=== THE PROBLEM ===
The reply should hold every entry exactly as written and none of the pictures.

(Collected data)
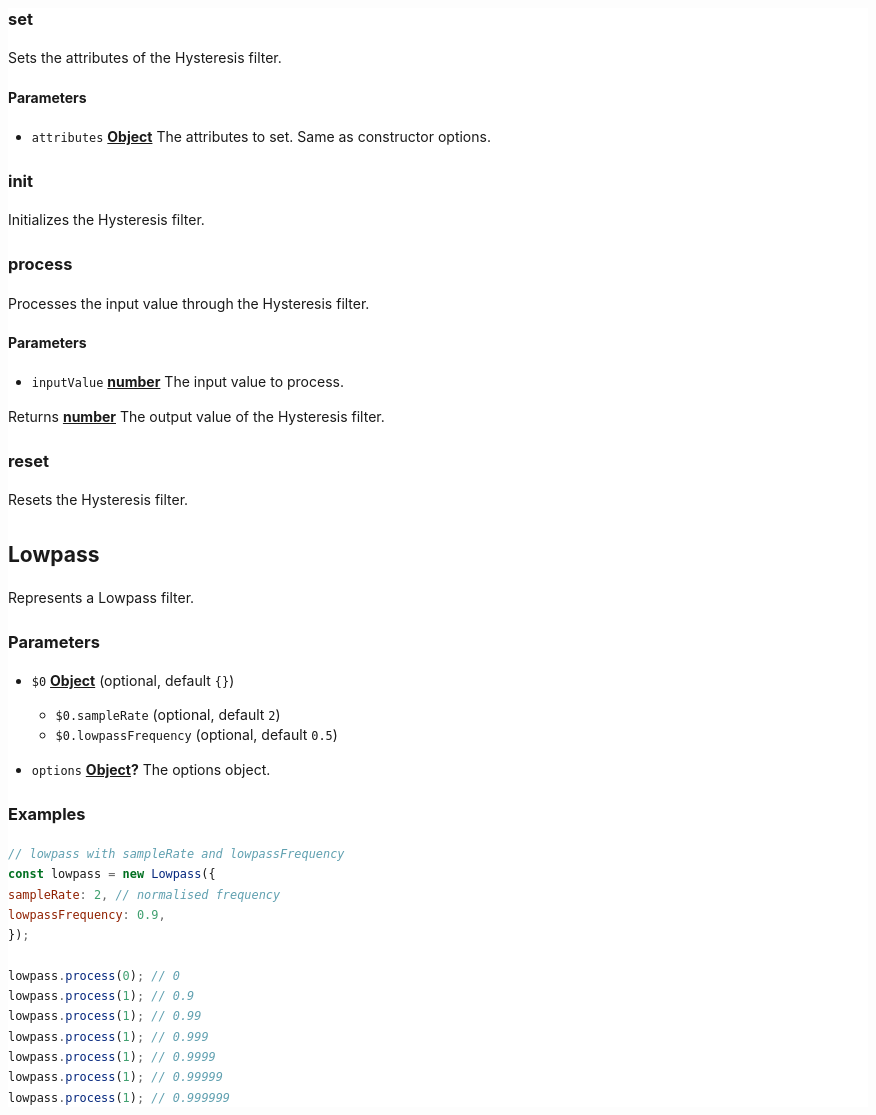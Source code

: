 ### set

Sets the attributes of the Hysteresis filter.

#### Parameters

*   `attributes` **[Object][5]** The attributes to set. Same as constructor options.

### init

Initializes the Hysteresis filter.

### process

Processes the input value through the Hysteresis filter.

#### Parameters

*   `inputValue` **[number][6]** The input value to process.

Returns **[number][6]** The output value of the Hysteresis filter.

### reset

Resets the Hysteresis filter.

## Lowpass

Represents a Lowpass filter.

### Parameters

*   `$0` **[Object][5]**  (optional, default `{}`)

    *   `$0.sampleRate`   (optional, default `2`)
    *   `$0.lowpassFrequency`   (optional, default `0.5`)
*   `options` **[Object][5]?** The options object.

### Examples

```javascript
// lowpass with sampleRate and lowpassFrequency
const lowpass = new Lowpass({
sampleRate: 2, // normalised frequency
lowpassFrequency: 0.9,
});

lowpass.process(0); // 0
lowpass.process(1); // 0.9
lowpass.process(1); // 0.99
lowpass.process(1); // 0.999
lowpass.process(1); // 0.9999
lowpass.process(1); // 0.99999
lowpass.process(1); // 0.999999
```


[1]: #clipper
[2]: #hysteresis
[3]: #lowpass
[4]: #scaler
[5]: https://developer.mozilla.org/docs/Web/JavaScript/Reference/Global_Objects/Object
[6]: https://developer.mozilla.org/docs/Web/JavaScript/Reference/Global_Objects/Number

=== ANSWER FOR THIS EXERCISE ===
Source code

: ### set

Sets the attributes of the Hysteresis filter.

#### Parameters

*   `attributes` **[Object][5]** The attributes to set. Same as constructor options.

### init

Initializes the Hysteresis filter.

### process

Processes the input value through the Hysteresis filter.

#### Parameters

*   `inputValue` **[number][6]** The input value to process.

Returns **[number][6]** The output value of the Hysteresis filter.

### reset

Resets the Hysteresis filter.

## Lowpass

Represents a Lowpass filter.

### Parameters

*   `$0` **[Object][5]**  (optional, default `{}`)

    *   `$0.sampleRate`   (optional, default `2`)
    *   `$0.lowpassFrequency`   (optional, default `0.5`)
*   `options` **[Object][5]?** The options object.

### Examples

```javascript
// lowpass with sampleRate and lowpassFrequency
const lowpass = new Lowpass({
sampleRate: 2, // normalised frequency
lowpassFrequency: 0.9,
});

lowpass.process(0); // 0
lowpass.process(1); // 0.9
lowpass.process(1); // 0.99
lowpass.process(1); // 0.999
lowpass.process(1); // 0.9999
lowpass.process(1); // 0.99999
lowpass.process(1); // 0.999999
```


[1]: #clipper
[2]: #hysteresis
[3]: #lowpass
[4]: #scaler
[5]: https://developer.mozilla.org/docs/Web/JavaScript/Reference/Global_Objects/Object
[6]: https://developer.mozilla.org/docs/Web/JavaScript/Reference/Global_Objects/Number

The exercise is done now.